2002 DEVRİNİ HATIRLATTI
Dün ekranlarda da söyledim. Partimiz Tüzük Kurultayı’nı muvaffakiyetle atlatmıştır. Akabinde Program Kurultayı’nı da atlatacak. Bu ülke için ne yapacağımızı nasıl başaralı olacağımızı kesinlikle ortaya koyacağız. Milletimize hangi bahse nasıl deva bulacağımızı göstermek bizim misyonumuz. Beşerler ikna olursa oy verir. Biz ikan ettiğimizi de düşünüyoruz. 11 Büyükşehir Belediye başkanı olarak seçildiğimizde yaptığımız toplantılarda üzerimize düşen sorumluluğu bildiğimizi. Yıllardır kutuplaşma siyasetleri nedeniyle bunlar gelirse bu türlü olur endişesiyle mevcut nizamlarına devam ettirdiklerini, bir sefer elimize fırsat geçti. Biz 11 lider olarak başaralı olarak çok çok çok başarılı olmak suretiyle nasıl kentleri CHP yönetiyorsa, bütün ülkeyi bu kent üzere yönetecekler, Toplumsal demokrat belediye liderlerinin yönettiği kentlerde beşerler nasıl memnunsa işte CHP iktidarında da bütün ülkede huzur ve rahmetin ispat bizlere düşüyor diyerek çalıştık.

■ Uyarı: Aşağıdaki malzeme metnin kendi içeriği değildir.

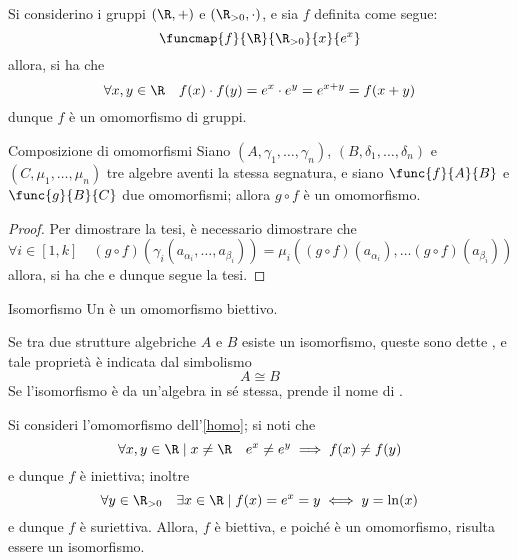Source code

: \documentclass[a4paper, 12pt]{report}
\begin{document}
    \begin{example}[Omomorfismi]
        \label{homo}
        Si considerino i gruppi $(\R, +)$ e $(\R_{> 0}, \cdot)$, e sia $f$ definita come segue: $$\funcmap{f}{\R}{\R_{> 0}}{x}{e^x}$$ allora, si ha che $$\forall x, y \in \R \quad f(x) \cdot f(y) = e^x \cdot e^y = e^{x + y} = f(x + y)$$ dunque $f$ è un omomorfismo di gruppi.
    \end{example}

    \begin{framedprop}[label={comp homo}]{Composizione di omomorfismi}
        Siano $(A, \gamma_1, \ldots, \gamma_n)$, $(B, \delta_1, \ldots, \delta_n)$ e $(C, \mu_1, \ldots, \mu_n)$ tre algebre aventi la stessa segnatura, e siano $\func{f}{A}{B}$ e $\func{g}{B}{C}$ due omomorfismi; allora $g \circ f$ è un omomorfismo.
    \end{framedprop}

    \begin{proof}
        Per dimostrare la tesi, è necessario dimostrare che $$\forall i \in [1, k] \quad (g \circ f)(\gamma_i(a_{\alpha_i}, \ldots, a_{\beta_i})) = \mu_i((g \circ f)(a_{\alpha_i}), \ldots (g \circ f)(a_{\beta_i}))$$ allora, si ha che  e dunque segue la tesi.
    \end{proof}

    \begin{frameddefn}{Isomorfismo}
        Un  è un omomorfismo biettivo.

        Se tra due strutture algebriche $A$ e $B$ esiste un isomorfismo, queste sono dette , e tale proprietà è indicata dal simbolismo $$A \cong B$$ Se l'isomorfismo è da un'algebra in sé stessa, prende il nome di .
    \end{frameddefn}

    \begin{example}[Isomorfismi]
        Si consideri l'omomorfismo dell'\cref{homo}; si noti che $$\forall x, y \in \R \mid x \neq \R \quad e^x \neq e^y \implies f(x) \neq f(y)$$ e dunque $f$ è iniettiva; inoltre $$\forall y \in \R_{> 0} \quad \exists x \in \R \mid f(x) = e^x = y \iff y = \ln(x)$$ e dunque $f$ è suriettiva. Allora, $f$ è biettiva, e poiché è un omomorfismo, risulta essere un isomorfismo.
    \end{example}
\end{document}
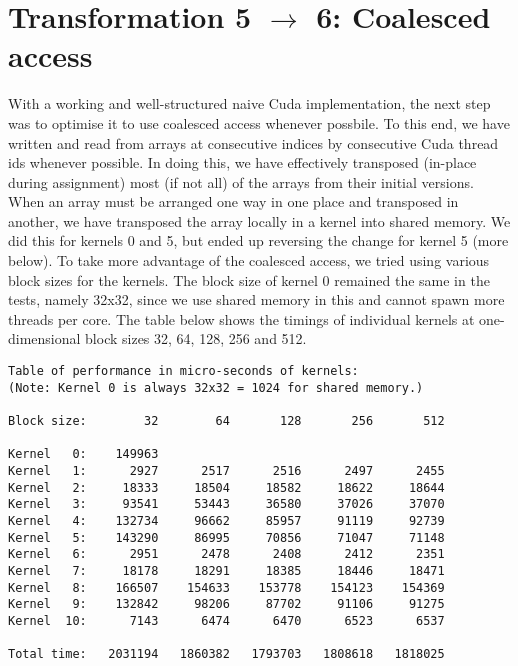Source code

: \section{Transformation 5 $\rightarrow$ 6: Coalesced access}

With a working and well-structured naive Cuda implementation, the next step was to optimise it to use coalesced access whenever possbile. To this end, we have written and read from arrays at consecutive indices by consecutive Cuda thread ids whenever possible. In doing this, we have effectively transposed (in-place during assignment) most (if not all) of the arrays from their initial versions.\n
When an array must be arranged one way in one place and transposed in another, we have transposed the array locally in a kernel into shared memory. We did this for kernels 0 and 5, but ended up reversing the change for kernel 5 (more below).\n
To take more advantage of the coalesced access, we tried using various block sizes for the kernels. The block size of kernel 0 remained the same in the tests, namely 32x32, since we use shared memory in this and cannot spawn more threads per core. The table below shows the timings of individual kernels at one-dimensional block sizes 32, 64, 128, 256 and 512.

\begin{verbatim}
Table of performance in micro-seconds of kernels:
(Note: Kernel 0 is always 32x32 = 1024 for shared memory.)

Block size:        32        64       128       256       512

Kernel   0:    149963
Kernel   1:      2927      2517      2516      2497      2455
Kernel   2:     18333     18504     18582     18622     18644
Kernel   3:     93541     53443     36580     37026     37070
Kernel   4:    132734     96662     85957     91119     92739
Kernel   5:    143290     86995     70856     71047     71148
Kernel   6:      2951      2478      2408      2412      2351
Kernel   7:     18178     18291     18385     18446     18471
Kernel   8:    166507    154633    153778    154123    154369
Kernel   9:    132842     98206     87702     91106     91275
Kernel  10:      7143      6474      6470      6523      6537

Total time:   2031194   1860382   1793703   1808618   1818025
\end{verbatim}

Bütün belediye liderlerimiz oylarını artırır, 11 olan Büyükşehir 14’e çıktı. Belediye sayımız da 412’ye ulaştı.
Sağlık sistemimiz ortada, tarım ortada, eğitim ortada. Öteki bir dünyada yaşıyorlar. Milli Eğitimin bakanı ilk gün vereceğimiz dersten bahsederken söylediği şeyler çok enteresan. Öteki bir dünyada öbür bir ülkede yaşıyorlar. Hiçbir yöneticinin kendi inancını, kendi ruh dünyasını öteki birilerine kabul ettirme hakkı yoktur. Bu nedenle bunun en hoş yolu güçlendirilmiş parlamenter sisteme geçmek suretiyle fren istikrar ögelerinin da kesinlikle düzenlenme suretiyle tümden ortadan kaldıracak bir programa kesinlikle gereksinimimiz vardır.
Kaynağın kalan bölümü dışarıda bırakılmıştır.